### Problem details
Scan the data for "vert" and copy the lines it appears in.

### Given data
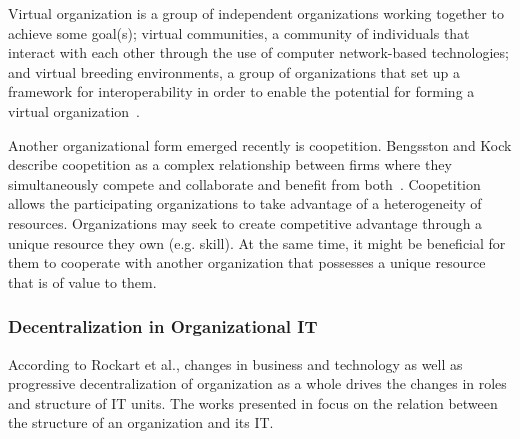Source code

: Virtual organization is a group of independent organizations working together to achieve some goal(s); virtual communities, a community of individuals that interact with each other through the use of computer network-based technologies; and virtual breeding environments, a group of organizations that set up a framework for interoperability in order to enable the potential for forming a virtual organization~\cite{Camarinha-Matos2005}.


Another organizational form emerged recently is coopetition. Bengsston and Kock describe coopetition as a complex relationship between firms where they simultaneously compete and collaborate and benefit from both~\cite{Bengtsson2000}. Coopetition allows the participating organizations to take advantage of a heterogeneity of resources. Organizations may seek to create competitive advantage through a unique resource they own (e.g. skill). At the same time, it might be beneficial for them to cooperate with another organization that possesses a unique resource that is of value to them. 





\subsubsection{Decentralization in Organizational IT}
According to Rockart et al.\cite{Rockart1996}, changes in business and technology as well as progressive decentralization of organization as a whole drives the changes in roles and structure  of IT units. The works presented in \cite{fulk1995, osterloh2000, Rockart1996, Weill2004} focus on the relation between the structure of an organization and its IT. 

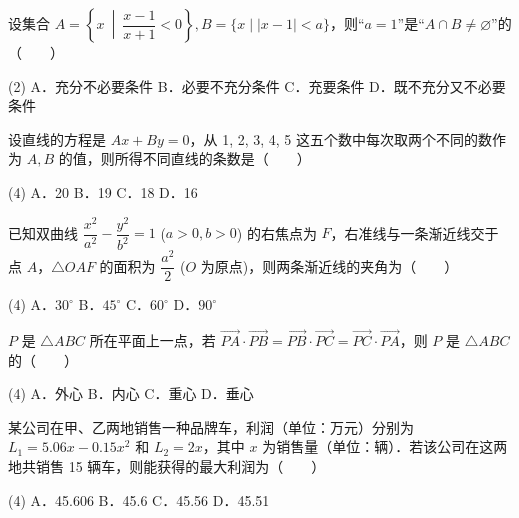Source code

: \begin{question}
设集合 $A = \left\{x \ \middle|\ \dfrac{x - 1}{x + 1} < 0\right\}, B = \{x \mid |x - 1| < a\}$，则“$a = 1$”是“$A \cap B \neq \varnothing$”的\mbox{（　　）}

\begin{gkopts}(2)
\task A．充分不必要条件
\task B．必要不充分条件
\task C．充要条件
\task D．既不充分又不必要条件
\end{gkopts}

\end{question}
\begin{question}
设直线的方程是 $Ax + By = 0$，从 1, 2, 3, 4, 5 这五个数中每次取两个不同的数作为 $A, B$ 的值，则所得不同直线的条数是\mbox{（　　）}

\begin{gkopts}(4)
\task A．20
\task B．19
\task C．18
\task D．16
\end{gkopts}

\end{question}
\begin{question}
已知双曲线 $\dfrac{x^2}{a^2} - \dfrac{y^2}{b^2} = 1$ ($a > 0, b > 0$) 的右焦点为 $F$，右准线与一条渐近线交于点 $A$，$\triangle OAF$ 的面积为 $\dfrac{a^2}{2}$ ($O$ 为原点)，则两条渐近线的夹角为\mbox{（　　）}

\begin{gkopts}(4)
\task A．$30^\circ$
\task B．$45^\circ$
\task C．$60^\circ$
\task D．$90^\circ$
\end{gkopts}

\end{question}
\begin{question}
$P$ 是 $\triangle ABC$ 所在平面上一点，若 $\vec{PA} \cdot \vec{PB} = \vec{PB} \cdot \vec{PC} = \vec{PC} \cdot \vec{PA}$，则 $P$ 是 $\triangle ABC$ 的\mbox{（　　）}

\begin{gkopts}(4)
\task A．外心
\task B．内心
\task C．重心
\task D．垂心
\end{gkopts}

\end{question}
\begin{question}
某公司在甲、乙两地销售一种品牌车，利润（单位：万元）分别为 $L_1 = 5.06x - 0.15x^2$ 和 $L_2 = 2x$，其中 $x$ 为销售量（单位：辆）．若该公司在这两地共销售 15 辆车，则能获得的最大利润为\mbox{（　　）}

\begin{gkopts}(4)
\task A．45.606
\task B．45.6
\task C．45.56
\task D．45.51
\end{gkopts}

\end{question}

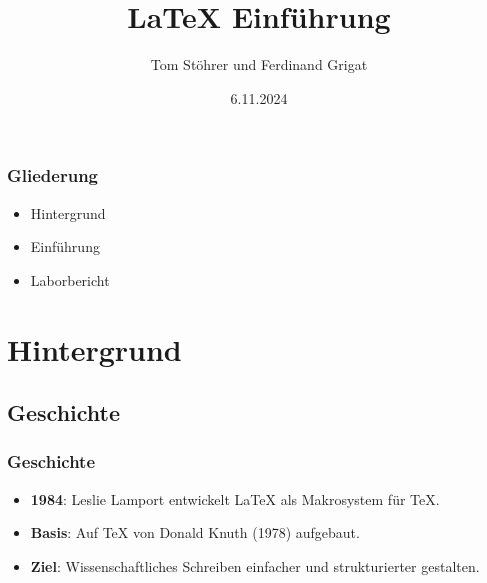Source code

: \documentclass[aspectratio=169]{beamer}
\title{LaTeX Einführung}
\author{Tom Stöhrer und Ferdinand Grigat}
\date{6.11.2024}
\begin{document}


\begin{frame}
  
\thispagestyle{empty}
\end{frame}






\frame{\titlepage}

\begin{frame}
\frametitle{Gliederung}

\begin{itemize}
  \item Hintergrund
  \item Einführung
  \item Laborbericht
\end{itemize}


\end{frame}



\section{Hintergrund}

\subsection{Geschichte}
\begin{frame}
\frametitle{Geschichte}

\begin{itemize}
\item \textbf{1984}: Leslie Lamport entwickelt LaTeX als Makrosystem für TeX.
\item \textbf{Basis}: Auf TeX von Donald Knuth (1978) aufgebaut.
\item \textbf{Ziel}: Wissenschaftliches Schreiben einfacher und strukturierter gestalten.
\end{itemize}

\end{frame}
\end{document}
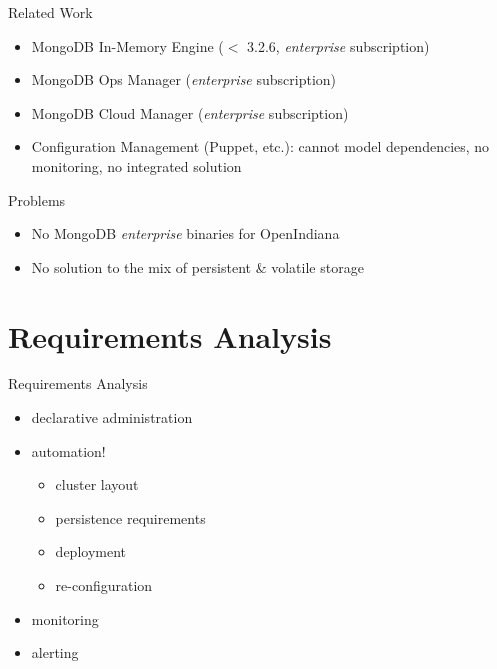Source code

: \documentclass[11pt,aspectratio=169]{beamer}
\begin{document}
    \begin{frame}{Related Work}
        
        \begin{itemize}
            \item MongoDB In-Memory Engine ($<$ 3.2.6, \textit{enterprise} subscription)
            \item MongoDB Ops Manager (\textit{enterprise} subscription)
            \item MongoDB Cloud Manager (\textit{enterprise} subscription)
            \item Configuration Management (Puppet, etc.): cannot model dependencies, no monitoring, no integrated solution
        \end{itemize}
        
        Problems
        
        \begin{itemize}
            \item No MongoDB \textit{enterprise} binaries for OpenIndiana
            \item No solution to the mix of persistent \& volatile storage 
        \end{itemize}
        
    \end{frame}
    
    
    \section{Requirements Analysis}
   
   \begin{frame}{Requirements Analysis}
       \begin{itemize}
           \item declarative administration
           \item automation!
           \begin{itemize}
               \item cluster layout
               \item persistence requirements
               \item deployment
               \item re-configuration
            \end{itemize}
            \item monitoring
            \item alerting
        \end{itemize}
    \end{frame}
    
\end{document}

* * *

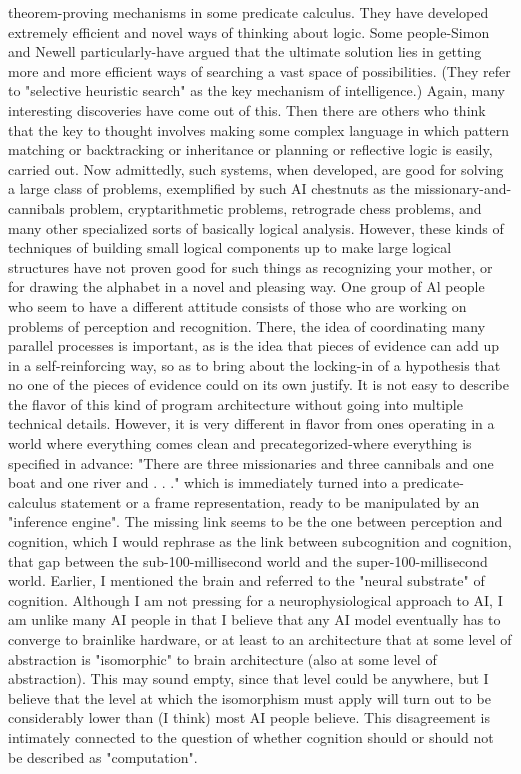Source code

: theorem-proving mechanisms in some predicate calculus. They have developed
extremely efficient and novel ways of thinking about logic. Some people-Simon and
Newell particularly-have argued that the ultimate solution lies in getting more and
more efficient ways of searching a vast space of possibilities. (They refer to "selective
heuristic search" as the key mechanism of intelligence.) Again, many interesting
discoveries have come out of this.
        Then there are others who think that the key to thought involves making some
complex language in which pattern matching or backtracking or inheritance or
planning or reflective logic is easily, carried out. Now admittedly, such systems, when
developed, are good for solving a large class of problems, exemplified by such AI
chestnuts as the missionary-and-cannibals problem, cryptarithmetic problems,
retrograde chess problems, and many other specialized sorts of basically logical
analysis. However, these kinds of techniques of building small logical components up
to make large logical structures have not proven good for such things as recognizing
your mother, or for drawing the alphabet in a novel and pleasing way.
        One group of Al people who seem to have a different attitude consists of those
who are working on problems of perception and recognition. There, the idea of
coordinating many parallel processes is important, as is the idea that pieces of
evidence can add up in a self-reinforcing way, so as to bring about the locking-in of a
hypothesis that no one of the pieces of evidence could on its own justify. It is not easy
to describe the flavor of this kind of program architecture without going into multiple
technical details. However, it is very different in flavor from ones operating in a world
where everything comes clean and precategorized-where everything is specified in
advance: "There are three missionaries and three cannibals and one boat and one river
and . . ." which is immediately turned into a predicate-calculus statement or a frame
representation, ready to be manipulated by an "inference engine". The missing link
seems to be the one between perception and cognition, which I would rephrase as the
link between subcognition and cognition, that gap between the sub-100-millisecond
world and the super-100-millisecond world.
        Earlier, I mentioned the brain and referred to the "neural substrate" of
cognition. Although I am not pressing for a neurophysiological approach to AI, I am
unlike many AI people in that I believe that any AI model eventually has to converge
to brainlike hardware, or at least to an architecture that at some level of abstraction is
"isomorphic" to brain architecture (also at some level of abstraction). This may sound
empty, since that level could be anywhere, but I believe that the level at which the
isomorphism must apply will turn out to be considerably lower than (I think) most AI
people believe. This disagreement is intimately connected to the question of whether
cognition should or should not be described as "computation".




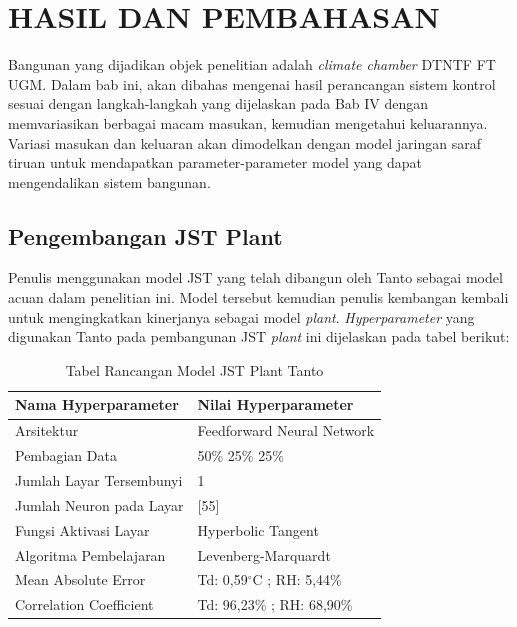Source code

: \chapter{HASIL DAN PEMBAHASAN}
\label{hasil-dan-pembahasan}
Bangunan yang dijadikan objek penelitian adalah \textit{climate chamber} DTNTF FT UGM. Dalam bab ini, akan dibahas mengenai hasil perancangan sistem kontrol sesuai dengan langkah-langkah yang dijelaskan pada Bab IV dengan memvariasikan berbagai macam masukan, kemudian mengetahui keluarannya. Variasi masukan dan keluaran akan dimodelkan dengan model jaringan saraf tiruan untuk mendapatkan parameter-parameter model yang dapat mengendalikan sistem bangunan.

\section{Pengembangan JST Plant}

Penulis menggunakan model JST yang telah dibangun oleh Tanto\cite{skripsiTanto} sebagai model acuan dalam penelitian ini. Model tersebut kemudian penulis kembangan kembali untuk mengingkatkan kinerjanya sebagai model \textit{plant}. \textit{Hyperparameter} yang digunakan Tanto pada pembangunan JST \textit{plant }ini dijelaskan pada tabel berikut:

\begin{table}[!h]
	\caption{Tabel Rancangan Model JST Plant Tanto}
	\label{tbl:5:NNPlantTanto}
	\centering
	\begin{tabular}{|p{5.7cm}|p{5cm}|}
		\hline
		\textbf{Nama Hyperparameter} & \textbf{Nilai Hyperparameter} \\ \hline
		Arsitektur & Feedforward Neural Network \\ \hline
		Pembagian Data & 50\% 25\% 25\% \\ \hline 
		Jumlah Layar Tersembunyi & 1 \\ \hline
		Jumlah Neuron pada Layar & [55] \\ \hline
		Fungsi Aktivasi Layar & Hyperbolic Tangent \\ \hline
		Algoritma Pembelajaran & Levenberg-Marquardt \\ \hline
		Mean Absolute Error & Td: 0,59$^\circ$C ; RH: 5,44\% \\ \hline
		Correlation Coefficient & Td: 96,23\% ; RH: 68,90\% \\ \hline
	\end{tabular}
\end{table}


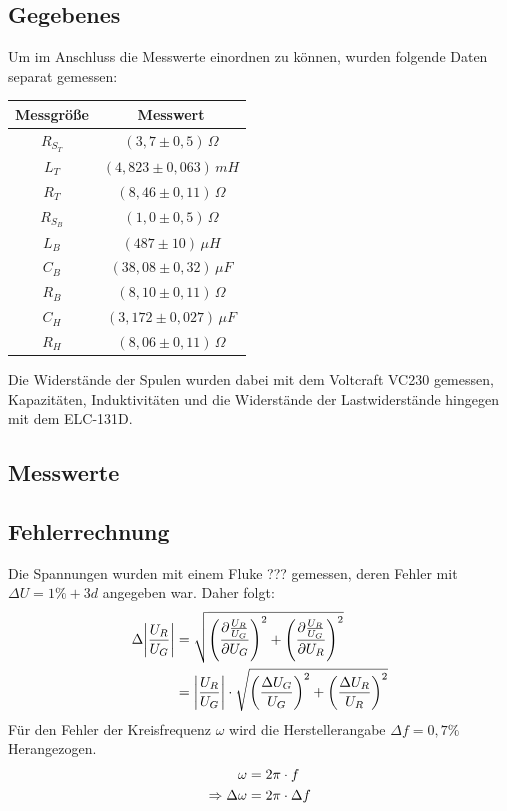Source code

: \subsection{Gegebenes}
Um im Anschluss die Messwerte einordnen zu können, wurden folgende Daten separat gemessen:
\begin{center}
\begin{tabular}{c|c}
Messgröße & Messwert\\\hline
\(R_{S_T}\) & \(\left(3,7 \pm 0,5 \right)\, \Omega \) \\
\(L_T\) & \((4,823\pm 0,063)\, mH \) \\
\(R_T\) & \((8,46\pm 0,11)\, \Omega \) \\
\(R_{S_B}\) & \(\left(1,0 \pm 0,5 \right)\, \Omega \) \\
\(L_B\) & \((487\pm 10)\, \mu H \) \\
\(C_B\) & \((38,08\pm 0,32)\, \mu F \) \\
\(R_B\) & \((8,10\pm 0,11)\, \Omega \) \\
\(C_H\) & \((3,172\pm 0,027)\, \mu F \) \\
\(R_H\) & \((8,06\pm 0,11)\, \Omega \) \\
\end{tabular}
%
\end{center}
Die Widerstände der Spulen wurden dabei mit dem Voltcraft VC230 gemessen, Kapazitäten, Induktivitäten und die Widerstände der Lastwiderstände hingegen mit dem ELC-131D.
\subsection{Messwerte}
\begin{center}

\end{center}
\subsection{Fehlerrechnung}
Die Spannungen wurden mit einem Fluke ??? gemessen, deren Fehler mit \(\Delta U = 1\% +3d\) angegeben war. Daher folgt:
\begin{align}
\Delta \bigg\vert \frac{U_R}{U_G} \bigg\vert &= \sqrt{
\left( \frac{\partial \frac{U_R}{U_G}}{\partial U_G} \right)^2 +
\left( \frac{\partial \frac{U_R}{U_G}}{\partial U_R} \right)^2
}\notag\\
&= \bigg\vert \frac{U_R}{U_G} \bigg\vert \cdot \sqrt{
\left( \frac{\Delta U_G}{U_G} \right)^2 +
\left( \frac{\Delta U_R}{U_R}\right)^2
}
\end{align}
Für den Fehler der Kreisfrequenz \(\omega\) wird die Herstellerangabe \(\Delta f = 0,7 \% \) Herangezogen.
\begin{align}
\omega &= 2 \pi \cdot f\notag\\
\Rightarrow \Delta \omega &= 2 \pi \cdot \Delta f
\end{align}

### Answer to this task
\Delta \bigg\vert \frac{U_R}{U_G} \bigg\vert &= \sqrt{
&= \bigg\vert \frac{U_R}{U_G} \bigg\vert \cdot \sqrt{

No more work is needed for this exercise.